Spiritual growth is slow. People change incrementally. Ministry can feel like an exercise in futility at times. We preach our hearts out on Sunday only to face the "same old, same old" church problem on Tuesday. We pour our energy into ministry, but the church moves by centimeters to accomplish Christ's great commission. Squabbles erupt. Spiritual apathy rules. After the spiritual high on Sunday, discouragement can settle over us like a wet blanket on Monday. The same battle with discouragement happens not only for pastors but for every follower of Christ when the blows of life and the weariness of serving take their toll on our emotions.

Paul understood how easily the undertow of frustration can lead into the riptide of despair when he wrote: Therefore, we do not lose heart, but though the outer man is decaying, yet our inner man is being renewed day by day (2 Cor. 4:16). The word translated "lose heart" (ἐγκακοῦμεν) means to become tired or succumb to despair. It is a present indicative expressing a statement of fact that is an ongoing reality of life. Paul used the same word earlier in this section (2 Cor. 4:1) to warn us about the soul weariness of life. The word was used of women in childbirth reaching a point where they are ready to give up and fear even for life (BAGD, p.215). Despair destroys the will to live, but we are not succumbing to despair as long as we look to the Lord.

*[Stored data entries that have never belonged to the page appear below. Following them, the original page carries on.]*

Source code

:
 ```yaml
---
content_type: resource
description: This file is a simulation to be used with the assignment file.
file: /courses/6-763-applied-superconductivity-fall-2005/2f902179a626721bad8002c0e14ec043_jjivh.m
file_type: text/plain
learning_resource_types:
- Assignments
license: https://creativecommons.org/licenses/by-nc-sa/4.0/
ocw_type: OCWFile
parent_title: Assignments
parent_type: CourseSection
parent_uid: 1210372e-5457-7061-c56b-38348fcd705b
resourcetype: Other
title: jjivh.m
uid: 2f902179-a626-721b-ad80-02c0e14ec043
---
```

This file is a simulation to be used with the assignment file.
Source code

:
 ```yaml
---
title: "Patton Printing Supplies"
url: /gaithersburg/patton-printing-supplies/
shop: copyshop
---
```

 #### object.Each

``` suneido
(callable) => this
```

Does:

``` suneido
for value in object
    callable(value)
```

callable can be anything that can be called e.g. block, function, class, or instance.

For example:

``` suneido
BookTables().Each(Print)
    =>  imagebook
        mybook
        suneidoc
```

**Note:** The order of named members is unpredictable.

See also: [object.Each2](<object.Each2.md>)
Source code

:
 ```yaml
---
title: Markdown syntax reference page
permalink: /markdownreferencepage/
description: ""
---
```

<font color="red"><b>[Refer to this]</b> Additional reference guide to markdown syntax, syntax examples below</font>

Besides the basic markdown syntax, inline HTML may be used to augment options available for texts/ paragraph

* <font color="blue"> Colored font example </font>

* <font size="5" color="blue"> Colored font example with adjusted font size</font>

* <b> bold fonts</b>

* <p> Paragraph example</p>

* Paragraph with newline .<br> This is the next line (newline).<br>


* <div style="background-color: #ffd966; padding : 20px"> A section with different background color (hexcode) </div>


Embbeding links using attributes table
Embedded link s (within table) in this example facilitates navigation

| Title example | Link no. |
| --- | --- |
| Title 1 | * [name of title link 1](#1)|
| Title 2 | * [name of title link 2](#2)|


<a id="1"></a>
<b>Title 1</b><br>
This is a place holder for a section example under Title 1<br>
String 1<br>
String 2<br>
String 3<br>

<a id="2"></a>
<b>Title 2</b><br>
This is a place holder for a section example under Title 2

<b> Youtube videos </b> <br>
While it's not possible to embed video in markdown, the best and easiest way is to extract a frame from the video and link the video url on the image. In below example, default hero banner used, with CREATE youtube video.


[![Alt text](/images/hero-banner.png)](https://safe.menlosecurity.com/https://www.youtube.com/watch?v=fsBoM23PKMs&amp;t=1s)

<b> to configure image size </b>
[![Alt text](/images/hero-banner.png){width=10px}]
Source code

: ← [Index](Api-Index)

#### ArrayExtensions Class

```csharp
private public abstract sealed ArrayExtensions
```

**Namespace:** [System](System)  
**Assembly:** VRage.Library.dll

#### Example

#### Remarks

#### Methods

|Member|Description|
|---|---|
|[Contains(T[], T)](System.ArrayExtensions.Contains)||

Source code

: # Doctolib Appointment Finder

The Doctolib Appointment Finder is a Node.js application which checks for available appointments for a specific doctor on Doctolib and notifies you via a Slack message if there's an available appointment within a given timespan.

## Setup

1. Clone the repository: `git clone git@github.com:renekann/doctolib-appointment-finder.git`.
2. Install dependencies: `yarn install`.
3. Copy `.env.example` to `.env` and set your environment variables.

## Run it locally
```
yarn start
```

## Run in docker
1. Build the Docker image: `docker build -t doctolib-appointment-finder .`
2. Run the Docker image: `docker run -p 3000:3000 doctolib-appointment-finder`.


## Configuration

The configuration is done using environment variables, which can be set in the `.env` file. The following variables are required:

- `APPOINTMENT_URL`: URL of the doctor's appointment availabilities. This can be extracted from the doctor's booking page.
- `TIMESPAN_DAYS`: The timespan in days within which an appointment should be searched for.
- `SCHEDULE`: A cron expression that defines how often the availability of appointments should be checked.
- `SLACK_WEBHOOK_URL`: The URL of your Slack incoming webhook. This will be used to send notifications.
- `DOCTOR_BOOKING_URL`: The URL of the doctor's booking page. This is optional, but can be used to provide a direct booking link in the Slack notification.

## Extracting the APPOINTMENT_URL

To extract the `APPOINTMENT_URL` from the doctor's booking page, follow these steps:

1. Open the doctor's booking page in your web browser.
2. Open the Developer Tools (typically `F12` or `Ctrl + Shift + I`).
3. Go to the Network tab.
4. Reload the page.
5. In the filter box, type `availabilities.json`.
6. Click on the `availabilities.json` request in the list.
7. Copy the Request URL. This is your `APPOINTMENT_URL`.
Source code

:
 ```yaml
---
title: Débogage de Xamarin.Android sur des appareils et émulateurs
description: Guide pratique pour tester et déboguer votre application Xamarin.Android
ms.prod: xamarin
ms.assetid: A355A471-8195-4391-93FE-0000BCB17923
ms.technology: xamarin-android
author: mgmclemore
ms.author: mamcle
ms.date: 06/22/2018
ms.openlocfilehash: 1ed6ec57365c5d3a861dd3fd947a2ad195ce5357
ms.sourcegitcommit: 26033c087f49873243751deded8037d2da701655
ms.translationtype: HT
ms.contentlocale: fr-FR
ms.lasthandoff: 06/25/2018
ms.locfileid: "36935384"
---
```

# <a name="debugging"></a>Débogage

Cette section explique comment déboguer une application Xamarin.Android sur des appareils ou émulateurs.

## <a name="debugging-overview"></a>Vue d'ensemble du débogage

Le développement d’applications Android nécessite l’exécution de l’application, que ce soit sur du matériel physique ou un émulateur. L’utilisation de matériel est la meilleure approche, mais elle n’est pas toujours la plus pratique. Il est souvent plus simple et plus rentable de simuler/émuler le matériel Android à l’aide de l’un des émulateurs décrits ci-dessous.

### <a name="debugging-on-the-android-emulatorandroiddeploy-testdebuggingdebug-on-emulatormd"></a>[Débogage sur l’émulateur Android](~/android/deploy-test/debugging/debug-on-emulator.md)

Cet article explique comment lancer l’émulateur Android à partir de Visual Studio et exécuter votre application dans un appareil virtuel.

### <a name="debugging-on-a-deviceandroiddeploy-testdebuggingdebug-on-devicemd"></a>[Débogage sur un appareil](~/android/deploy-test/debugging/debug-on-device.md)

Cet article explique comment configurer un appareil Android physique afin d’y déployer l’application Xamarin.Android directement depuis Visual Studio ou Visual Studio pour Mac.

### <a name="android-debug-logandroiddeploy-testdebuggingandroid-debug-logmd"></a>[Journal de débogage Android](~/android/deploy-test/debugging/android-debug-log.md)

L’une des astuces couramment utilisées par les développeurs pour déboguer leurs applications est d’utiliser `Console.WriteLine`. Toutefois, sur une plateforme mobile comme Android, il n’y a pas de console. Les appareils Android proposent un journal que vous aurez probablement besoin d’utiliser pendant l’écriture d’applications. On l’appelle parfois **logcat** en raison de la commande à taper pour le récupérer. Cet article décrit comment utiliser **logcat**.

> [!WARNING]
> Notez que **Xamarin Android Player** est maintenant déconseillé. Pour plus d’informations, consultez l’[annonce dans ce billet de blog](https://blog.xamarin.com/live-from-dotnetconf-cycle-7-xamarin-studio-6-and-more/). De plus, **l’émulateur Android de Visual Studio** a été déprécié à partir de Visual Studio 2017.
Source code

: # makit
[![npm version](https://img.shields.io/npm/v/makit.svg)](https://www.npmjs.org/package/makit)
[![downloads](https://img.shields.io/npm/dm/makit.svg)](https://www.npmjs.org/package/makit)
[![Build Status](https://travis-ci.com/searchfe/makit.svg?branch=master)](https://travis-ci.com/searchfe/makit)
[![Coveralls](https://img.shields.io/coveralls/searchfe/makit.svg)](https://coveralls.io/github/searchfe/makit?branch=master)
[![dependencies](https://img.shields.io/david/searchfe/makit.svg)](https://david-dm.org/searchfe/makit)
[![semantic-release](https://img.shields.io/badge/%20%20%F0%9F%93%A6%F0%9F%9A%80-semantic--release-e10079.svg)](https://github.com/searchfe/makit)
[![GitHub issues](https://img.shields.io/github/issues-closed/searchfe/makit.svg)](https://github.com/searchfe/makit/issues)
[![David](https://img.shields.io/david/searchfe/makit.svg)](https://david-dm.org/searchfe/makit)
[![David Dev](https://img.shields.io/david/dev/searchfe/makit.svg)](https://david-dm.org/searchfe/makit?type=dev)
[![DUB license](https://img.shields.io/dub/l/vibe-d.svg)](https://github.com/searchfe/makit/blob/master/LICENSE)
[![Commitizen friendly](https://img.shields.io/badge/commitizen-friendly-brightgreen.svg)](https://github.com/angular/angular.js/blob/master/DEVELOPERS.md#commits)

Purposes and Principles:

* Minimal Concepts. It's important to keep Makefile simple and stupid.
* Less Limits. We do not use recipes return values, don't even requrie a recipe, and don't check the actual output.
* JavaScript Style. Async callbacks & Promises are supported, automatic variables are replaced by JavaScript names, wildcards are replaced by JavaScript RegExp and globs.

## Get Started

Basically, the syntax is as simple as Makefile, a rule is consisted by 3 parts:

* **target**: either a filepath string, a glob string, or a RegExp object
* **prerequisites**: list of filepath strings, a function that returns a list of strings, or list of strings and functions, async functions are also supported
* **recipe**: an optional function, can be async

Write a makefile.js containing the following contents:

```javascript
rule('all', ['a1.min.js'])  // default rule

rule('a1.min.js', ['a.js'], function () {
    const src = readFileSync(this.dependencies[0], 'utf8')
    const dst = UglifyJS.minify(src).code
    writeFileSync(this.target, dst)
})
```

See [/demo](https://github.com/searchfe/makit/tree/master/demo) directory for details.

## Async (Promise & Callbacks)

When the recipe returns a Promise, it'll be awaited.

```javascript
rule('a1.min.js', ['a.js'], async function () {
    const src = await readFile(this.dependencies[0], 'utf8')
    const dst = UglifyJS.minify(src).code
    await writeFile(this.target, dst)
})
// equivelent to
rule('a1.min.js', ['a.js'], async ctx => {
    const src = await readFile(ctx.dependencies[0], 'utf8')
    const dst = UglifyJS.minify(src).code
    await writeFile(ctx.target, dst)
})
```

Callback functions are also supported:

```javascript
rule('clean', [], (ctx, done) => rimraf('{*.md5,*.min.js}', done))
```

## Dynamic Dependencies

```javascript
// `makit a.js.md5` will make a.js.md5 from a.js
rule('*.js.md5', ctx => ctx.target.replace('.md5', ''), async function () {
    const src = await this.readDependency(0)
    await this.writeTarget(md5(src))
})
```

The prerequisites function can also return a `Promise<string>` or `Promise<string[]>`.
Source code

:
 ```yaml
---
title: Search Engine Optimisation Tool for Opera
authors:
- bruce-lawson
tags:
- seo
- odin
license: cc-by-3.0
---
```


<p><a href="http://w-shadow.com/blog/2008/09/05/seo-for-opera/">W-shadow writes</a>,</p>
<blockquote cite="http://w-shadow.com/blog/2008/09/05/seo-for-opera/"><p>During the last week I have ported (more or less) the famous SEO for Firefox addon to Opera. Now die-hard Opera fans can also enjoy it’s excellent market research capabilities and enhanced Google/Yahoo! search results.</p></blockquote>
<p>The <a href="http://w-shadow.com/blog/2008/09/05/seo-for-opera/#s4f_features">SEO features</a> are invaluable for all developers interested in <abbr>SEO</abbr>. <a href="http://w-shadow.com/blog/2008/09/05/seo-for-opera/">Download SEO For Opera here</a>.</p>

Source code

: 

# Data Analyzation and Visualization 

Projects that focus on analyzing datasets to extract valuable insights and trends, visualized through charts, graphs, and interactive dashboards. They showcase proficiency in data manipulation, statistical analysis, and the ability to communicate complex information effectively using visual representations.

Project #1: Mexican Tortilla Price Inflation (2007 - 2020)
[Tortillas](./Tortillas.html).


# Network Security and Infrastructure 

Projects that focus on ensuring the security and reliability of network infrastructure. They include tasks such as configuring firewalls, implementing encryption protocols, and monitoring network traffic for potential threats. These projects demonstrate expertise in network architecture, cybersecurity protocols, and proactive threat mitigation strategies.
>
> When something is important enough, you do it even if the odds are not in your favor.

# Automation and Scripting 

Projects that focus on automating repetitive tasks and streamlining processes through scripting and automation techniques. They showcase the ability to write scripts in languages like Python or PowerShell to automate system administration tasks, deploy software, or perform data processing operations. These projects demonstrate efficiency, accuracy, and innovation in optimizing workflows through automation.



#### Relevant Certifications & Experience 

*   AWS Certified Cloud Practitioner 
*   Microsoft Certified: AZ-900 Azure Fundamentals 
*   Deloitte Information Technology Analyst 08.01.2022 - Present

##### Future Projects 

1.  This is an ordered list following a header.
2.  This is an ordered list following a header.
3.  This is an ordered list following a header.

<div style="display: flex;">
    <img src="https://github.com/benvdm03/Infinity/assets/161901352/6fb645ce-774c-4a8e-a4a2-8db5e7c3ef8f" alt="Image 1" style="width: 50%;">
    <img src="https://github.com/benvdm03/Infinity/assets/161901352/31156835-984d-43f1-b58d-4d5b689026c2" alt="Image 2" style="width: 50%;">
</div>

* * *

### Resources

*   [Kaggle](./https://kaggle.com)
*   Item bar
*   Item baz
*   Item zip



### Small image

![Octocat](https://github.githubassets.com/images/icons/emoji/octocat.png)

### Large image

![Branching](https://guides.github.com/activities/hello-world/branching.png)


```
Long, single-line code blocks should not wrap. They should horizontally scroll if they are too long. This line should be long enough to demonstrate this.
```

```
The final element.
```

Why? The "but ... but" (ἀλλ᾿ ... ἀλλ᾿) that follows in the sentence expresses the process of fighting despair. The first "but" introduces the condition we face and the second "but" explains the confidence we have. The first "but" is followed by the words "if also" (εί καὶ) translated "although." The phrase expresses a condition assumed to be true (R&R, Key, p.465) and is concessive in force (Hanna, Grammatical Aid, p.320). The "but" that follows a "but if" (ἀλλ᾿ εί) means yet or certainly (Blass/Debrunner, Grammar, p.233). The first "but" explains the condition we feel and the second "but" introduces the solution already taking place in our lives. The despair will end one day. It will not last forever!

Our current condition is an "outer man" condition (ὁ ἔξω ἡμῶν ἄνθρωπος). The outer man is a reference to our physiological bodies (BAGD, p.279) consumed by the interplay between our feelings and our tiredness. As our energy wears down our feelings rise up. Our outer man is constantly being destroyed (διαφθείρεται). The verb is a present tense indicating a continual process. It is passive indicating that other forces are at work to deplete the outer man. The word was used for the dying process of animals and for abortion (M&M, Vocabulary, p.157). It can refer to rusting away, spoiling or corrupting activity (BAGD, p.190). Our outer man is constantly decaying, rusting away and wearing down because of the forces at work on us in this world.

Yet the certainty is that our inner man (ὁ ἔσω ἡμῶν) is constantly being renewed (ἀνακαινοῦται). The phrase is used in Romans 7:22 to refer to our inner nature. It is a present tense indicative verb telling us that the process is happening even in our discouraging circumstances. Paul may have coined the word himself (M&M, Vocabulary, p.34) because it is a compound verb formed from the preposition ἀνά meaning "in the middle" (BAGD, p.49) and καινίζω meaning "to make new" (BAGD, p.394) or the cognate adjective καινός meaning new. The reality is that our inner nature is in the middle of constantly being made new. The passive voice tells us that our inner nature is being made new by an outside force, namely God. The renewal is day by day (ἡμέρα καὶ ἡμέρα), a Hebraism meaning "every day" (Blass/Debrunner, p.107). Our inner man has not yet arrived but is in process constantly.

How do we avoid being swept away by the riptide of despair that threatens to drown us with negativity? The undertow of discouragement is normal. We all experience it. The riptide of despair will drown us unless we stop swimming against the current and turn to the one who can rescue us from the riptide. The Lord is making us new in our inner man through the struggles of the outer man. God cares more about our inner man, and we must learn to look at what He is doing in our inner man to avoid the despair of the outer man. We are dying, but in our dying, we are being made new by His power.